Despite this, the council on Tuesday will hear Town Attorney John Randolph’s analysis finding that Trump can, as a “bona fide employee” of the club, live on site, notwithstanding his vow from 28 years ago.
“lf he is a bona fide employee of the club, absent a specific restriction prohibiting former President Trump from residing at the club, it appears the zoning code permits him to reside at the club,” Randolph wrote in a Jan. 29 memo to the town.
His report came a day after John Marion, a West Palm Beach lawyer representing Trump, wrote him to argue that the 1993 agreement’s limits on use of the guest suites by members did not apply to Trump. “President Trump does not use a guest suite when at MAL, he uses the ‘owner’s suite,’ which is not a guest suite. It was never intended that conversion of MAL to a private club would change the nature of or the owner’s right to use the owner’s suite,” Marion wrote. “Importantly, while the town could have specifically provided in the agreement that the owner could not reside on the property, it did not.”
Marion also pointed out that the town’s zoning laws permit employees of businesses to legally live on the premises, an argument Randolph cited in his memo the next day.
Both documents were first reported by The Washington Post.
Randolph recommended in his memo that the council “hear presentations in regard to this matter from all interested parties including, but not limited to, the neighbors to Mar-a-Lago, their representatives, representatives of former President Trump, the Mar-a-Lago Club and other interested parties” before deciding what to do next.
When that might happen, if it happens at all, is not clear. The council lists the issue only as a “presentation” by Randolph on its agenda, not as an item up for a formal vote. Trump, in the meantime, has been living at Mar-a-Lago full time since Jan. 20, the day of successor Joe Biden’s inauguration.
The legal review by Randolph was sparked by complaints by some residents and lawyer Reginald Stambaugh, who cited Trump’s promise at the time of the 1993 agreement. Stambaugh did not respond to HuffPost queries on Monday but wrote in a Dec. 15 letter to the town council that there were a number of homes on the market in Palm Beach that Trump could choose from to live in if he wanted.
Even that, however, would not be necessary, as Trump already owns three houses adjacent to Mar-a-Lago or its beach club across the street: a 10,000-square-foot oceanfront home at 1125 S. Ocean Blvd., just north of Mar-a-Lago’s beach club, which he bought from his sister Maryanne Trump Barry in 2018 for $18.5 million; a 6,000-square-foot house across the street at 1094 S. Ocean Blvd., estimated at $10.4 million; and a 3,000-square-foot house just to its west at 124 Woodbridge Road, estimated at $3.3 million.
Laurence Leamer, a Palm Beach author who wrote a book about Mar-a-Lago and Trump’s presidency, said Trump would not be happy living in any of those places because it would require a walk or a golf cart ride to visit his club, where he is certain to find admirers who have paid hundreds of thousands of dollars to join and remain as members and who will praise and compliment him when they see him.

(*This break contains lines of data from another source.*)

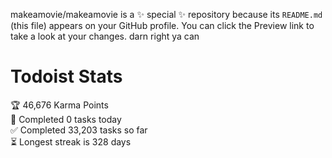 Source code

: makeamovie/makeamovie is a ✨ special ✨ repository because its `README.md` (this file) appears on your GitHub profile.
You can click the Preview link to take a look at your changes. darn right ya can

# Todoist Stats

<!-- TODO-IST:START -->
🏆  46,676 Karma Points           
🌸  Completed 0 tasks today           
✅  Completed 33,203 tasks so far           
⏳  Longest streak is 328 days
<!-- TODO-IST:END --> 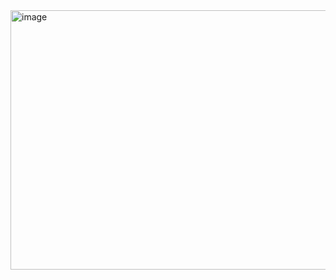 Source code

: <img width="915" height="415" alt="image" src="https://github.com/user-attachments/assets/ae5e6a3c-a241-4835-809f-3afb9c118684" />

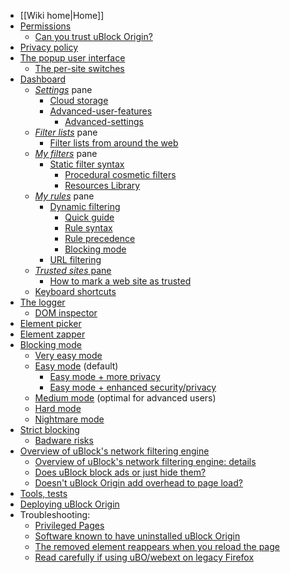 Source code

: - [[Wiki home|Home]]
- [Permissions](./Permissions)
    - [Can you trust uBlock Origin?](./Can-you-trust-uBlock-Origin%3F)
- [Privacy policy](./Privacy-policy)
- [The popup user interface](./Quick-guide:-popup-user-interface)
    - [The per-site switches](./Per-site-switches)
- [Dashboard](./Dashboard)
    - [_Settings_](./Dashboard:-Settings) pane
        - [Cloud storage](./Cloud-storage)
        - [Advanced-user-features](./Advanced-user-features)
            - [Advanced-settings](./Advanced-settings)
    - [_Filter lists_](./Dashboard:-Filter-lists) pane
        - [Filter lists from around the web](./Filter-lists-from-around-the-web)
    - [_My filters_](./Dashboard:-My-filters) pane
        - [Static filter syntax](./Static-filter-syntax)
            - [Procedural cosmetic filters](./Procedural-cosmetic-filters)
            - [Resources Library](./Resources-Library)
    - [_My rules_](./Dashboard:-My-rules) pane
        - [Dynamic filtering](./Dynamic-filtering)
            - [Quick guide](./Dynamic-filtering:-quick-guide)
            - [Rule syntax](./Dynamic-filtering:-rule-syntax)
            - [Rule precedence](./Dynamic-filtering:-precedence)
            - [Blocking mode](./Blocking-mode)
        - [URL filtering](./Dynamic-URL-filtering)
    - [_Trusted sites_ pane](./Dashboard:-Trusted-sites)
        - [How to mark a web site as trusted](./How-to-mark-a-web-site-as-trusted)
    - [Keyboard shortcuts](./Keyboard-shortcuts)
- [The logger](./The-logger)
    - [DOM inspector](./DOM-inspector)
- [Element picker](./Element-picker)
- [Element zapper](./Element-zapper)
- [Blocking mode](./Blocking-mode)
    - [Very easy mode](./Blocking-mode:-very-easy-mode)
    - [Easy mode](./Blocking-mode:-easy-mode) (default)
        - [Easy mode + more privacy](./Dynamic-filtering:-to-easily-reduce-privacy-exposure)
        - [Easy mode + enhanced security/privacy](./Dynamic-filtering:-Benefits-of-blocking-3rd-party-iframe-tags)
    - [Medium mode](./Blocking-mode:-medium-mode) (optimal for advanced users)
    - [Hard mode](./Blocking-mode:-hard-mode)
    - [Nightmare mode](./Blocking-mode:-nightmare-mode)
- [Strict blocking](./Strict-blocking)
    - [Badware risks](./Badware-risks)
- [Overview of uBlock's network filtering engine](./Overview-of-uBlock's-network-filtering-engine)
    - [Overview of uBlock's network filtering engine: details](./Overview-of-uBlock's-network-filtering-engine:-details)
    - [Does uBlock block ads or just hide them?](./Does-uBlock-block-ads-or-just-hide-them%3F)
    - [Doesn't uBlock Origin add overhead to page load?](./Doesn't-uBlock-Origin-add-overhead-to-page-load%3F)
- [Tools, tests](./Tools)
- [Deploying uBlock Origin](./Deploying-uBlock-Origin)
- Troubleshooting:
    - [Privileged Pages](./Privileged-Pages)
    - [Software known to have uninstalled uBlock Origin](./Software-known-to-have-uninstalled-uBlock-Origin)
    - [The removed element reappears when you reload the page](./Element-picker#the-removed-element-reappears-when-you-reload-the-page)
    - [Read carefully if using uBO/webext on legacy Firefox](./Firefox-WebExtensions)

“He needs to have people telling him he’s great all the time,” Leamer said, adding that he doubts the town council will have much interest in creating a controversy over Trump’s choice to live at Mar-a-Lago, regardless of what he promised three decades ago. “They’re not going to pick a fight with him.”
Palm Beach Town Council members are scheduled to hear Randolph’s presentation Tuesday morning, just hours before the U.S. Senate is to begin its second impeachment trial against Trump, this time for inciting a deadly insurrection at the U.S. Capitol on Jan. 6 in an attempt to overturn the election he lost two months earlier.